TASK OBJECTIVE> What lines of the material hold the string "涵盖信息"? Pull each of them out.

GIVEN RECORDS>
━━━━━━━━

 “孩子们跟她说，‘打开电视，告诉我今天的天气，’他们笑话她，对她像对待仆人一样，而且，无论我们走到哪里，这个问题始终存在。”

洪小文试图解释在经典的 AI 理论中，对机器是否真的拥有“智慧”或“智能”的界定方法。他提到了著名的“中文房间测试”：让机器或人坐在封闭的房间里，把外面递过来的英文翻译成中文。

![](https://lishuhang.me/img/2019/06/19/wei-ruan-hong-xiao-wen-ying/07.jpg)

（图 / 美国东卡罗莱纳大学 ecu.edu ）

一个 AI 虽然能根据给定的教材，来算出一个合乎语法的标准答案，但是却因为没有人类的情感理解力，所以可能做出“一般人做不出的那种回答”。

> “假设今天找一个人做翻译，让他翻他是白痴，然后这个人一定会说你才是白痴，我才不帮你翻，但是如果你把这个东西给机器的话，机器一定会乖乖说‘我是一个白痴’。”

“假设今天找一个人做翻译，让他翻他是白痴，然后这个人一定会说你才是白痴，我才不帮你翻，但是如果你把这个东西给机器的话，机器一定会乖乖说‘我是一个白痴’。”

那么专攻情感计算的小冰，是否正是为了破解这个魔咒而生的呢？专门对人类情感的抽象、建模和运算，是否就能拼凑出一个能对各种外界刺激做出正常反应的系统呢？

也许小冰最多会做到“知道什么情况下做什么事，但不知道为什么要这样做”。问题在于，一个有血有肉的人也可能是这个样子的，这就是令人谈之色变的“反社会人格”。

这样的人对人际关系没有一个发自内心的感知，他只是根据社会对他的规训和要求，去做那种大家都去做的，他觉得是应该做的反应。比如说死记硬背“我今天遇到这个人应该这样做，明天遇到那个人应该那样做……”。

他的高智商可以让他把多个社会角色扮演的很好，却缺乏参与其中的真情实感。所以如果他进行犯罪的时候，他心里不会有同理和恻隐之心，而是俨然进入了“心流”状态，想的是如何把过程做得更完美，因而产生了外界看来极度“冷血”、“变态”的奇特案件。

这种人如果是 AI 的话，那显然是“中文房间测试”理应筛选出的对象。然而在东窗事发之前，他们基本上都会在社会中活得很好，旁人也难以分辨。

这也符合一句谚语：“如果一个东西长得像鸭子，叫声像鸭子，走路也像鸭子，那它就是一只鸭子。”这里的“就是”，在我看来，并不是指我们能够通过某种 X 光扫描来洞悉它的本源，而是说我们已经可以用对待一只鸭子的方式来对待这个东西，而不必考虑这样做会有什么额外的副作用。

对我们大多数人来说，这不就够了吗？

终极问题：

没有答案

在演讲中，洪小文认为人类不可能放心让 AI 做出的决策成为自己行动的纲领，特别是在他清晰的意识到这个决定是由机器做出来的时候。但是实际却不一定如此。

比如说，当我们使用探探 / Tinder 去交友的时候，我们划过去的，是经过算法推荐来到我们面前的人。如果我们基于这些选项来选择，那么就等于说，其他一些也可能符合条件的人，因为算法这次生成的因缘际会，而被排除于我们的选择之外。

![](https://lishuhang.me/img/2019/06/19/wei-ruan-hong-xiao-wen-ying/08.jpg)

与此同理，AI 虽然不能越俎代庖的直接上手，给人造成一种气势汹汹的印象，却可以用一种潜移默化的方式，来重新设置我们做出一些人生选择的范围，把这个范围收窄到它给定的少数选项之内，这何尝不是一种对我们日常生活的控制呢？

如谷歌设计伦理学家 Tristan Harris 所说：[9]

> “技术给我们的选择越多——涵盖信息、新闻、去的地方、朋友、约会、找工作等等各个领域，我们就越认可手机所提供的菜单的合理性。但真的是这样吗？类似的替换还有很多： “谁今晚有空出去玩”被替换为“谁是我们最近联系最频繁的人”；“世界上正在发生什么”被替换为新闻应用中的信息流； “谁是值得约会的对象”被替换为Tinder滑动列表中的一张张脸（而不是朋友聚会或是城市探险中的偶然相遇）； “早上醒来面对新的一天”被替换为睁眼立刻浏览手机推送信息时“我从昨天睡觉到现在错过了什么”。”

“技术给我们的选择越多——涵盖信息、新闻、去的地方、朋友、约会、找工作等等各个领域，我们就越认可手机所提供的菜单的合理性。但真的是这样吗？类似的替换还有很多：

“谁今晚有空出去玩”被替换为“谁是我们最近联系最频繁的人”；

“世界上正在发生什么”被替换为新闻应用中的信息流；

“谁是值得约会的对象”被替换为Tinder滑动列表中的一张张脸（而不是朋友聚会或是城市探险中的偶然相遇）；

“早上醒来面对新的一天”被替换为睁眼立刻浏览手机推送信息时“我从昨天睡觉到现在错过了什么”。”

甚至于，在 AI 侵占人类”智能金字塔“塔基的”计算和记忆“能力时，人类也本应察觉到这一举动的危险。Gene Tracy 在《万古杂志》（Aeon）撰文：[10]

━━━━━━━━

ANSWER SECTION>
> “技术给我们的选择越多——涵盖信息、新闻、去的地方、朋友、约会、找工作等等各个领域，我们就越认可手机所提供的菜单的合理性。但真的是这样吗？类似的替换还有很多： “谁今晚有空出去玩”被替换为“谁是我们最近联系最频繁的人”；“世界上正在发生什么”被替换为新闻应用中的信息流； “谁是值得约会的对象”被替换为Tinder滑动列表中的一张张脸（而不是朋友聚会或是城市探险中的偶然相遇）； “早上醒来面对新的一天”被替换为睁眼立刻浏览手机推送信息时“我从昨天睡觉到现在错过了什么”。”
“技术给我们的选择越多——涵盖信息、新闻、去的地方、朋友、约会、找工作等等各个领域，我们就越认可手机所提供的菜单的合理性。但真的是这样吗？类似的替换还有很多：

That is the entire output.